### <div align='center'> Model Selection </div>

----

What are the types of relationships between housing features and the target (Sales Price)? Given the standard rhetoric regarding real-estate prices i.e. "location, location, location" etc, the expectation is that a linear model will not be appropriate as neighborhood housing values share no obvious linear relationship between latitude and longitude. Before examining our model choices, lets glance at the data to develop a better intuition about the types of relationships we'll be trying to model.

In [1]:
from datetime import timedelta, datetime
import matplotlib
from matplotlib import pyplot as plt
import seaborn as sns
import numpy as np
import os
import pickle
import pymongo
from sklearn.ensemble import RandomForestRegressor
from sklearn.metrics import r2_score, mean_absolute_error, mean_squared_error

from utils import *

In [2]:
ds, target = build_dataset()


KeyboardInterrupt: 

### Latitude/Longitude
----

Lets visualize the relationship between location and price.

In [None]:
# remove datapoints with missing locations.
use_ds = np.where(ds[:,7] > -9999)
ds = ds[use_ds]
target = target[use_ds]
use_ds = np.where(ds[:,8] > -9999)
ds = ds[use_ds]
target = target[use_ds]

#plot sales after 2018
use_ds = np.where(ds[:,5] > datetime(year=2018, month=1, day=1))
ds = ds[use_ds]
target = target[use_ds]

In [None]:
plt.figure(figsize=(20,10)) 
n = matplotlib.colors.Normalize(vmin=min(np.log(target)), vmax=max(np.log(target)))
plt.scatter(ds[:,7], ds[:,8], c=n(np.log(target)), cmap=plt.cm.coolwarm)
plt.xlabel('Latitude')
plt.ylabel('Longitude')
plt.title('Housing Sale Prices by Location')
plt.show()

Clearly this is a non-linear relationship. We should either consider a mapping that may linearize this relationship or consider a non-linear model, especially since location is known to be an extremely important feature.

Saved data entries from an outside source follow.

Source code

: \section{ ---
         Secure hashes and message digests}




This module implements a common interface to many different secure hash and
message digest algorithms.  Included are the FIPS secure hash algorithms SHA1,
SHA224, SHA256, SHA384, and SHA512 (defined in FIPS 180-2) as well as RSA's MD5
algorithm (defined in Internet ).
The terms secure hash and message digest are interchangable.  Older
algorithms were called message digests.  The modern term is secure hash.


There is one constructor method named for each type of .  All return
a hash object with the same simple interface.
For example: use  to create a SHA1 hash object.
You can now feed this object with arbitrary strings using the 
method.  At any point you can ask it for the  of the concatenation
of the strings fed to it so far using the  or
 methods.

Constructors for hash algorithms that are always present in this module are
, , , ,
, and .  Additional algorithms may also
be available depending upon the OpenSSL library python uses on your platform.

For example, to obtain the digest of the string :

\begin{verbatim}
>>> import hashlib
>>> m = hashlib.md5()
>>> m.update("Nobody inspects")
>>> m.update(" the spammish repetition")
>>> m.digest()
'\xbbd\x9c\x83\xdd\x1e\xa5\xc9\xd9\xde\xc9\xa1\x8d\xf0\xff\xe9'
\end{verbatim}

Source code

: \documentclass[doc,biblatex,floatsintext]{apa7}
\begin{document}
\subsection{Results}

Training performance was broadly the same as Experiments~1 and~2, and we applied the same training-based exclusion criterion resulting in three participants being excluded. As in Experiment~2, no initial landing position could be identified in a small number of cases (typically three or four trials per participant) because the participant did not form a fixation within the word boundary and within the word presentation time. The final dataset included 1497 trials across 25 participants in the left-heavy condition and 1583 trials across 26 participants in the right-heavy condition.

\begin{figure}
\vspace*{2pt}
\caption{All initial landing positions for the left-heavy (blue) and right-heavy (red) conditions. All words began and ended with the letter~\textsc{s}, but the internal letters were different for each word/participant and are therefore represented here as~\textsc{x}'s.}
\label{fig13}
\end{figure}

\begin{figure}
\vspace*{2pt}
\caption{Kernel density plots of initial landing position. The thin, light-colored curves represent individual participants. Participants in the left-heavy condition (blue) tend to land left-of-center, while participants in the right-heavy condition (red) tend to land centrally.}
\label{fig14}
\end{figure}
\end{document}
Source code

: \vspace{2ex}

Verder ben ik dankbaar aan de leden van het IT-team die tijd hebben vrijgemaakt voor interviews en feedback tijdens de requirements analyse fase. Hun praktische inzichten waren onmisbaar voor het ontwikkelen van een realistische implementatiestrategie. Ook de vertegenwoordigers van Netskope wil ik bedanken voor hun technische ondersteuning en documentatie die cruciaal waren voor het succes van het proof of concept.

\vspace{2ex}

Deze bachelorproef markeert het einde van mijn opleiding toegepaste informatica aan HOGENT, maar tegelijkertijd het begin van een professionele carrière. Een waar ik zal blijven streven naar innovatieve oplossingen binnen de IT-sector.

### Sqftage vs Sales Price

-----

In [None]:
plt.scatter(ds[:,1], target)
plt.xlabel('Main Structure Sqftage')
plt.ylabel('Sales Price ($)')

In [None]:
plt.scatter(ds[:,2], target)
plt.xlabel('Lot Sqftage')
plt.ylabel('Sales Price ($)')

### Beds & Baths vs Sales Price
----

In [None]:
plt.scatter(ds[:,4], target)
plt.xlabel('# of Beds')
plt.ylabel('Sales Price ($)')

In [None]:
plt.scatter(ds[:,3], target)
plt.xlabel('# of Baths')
plt.ylabel('Sales Price ($)')

### Prior Sales vs Sales Price
----

In [None]:
plt.scatter(ds[:,10], target)
plt.xlabel('Last Sales Price ($)')
plt.ylabel('Sales Price ($)')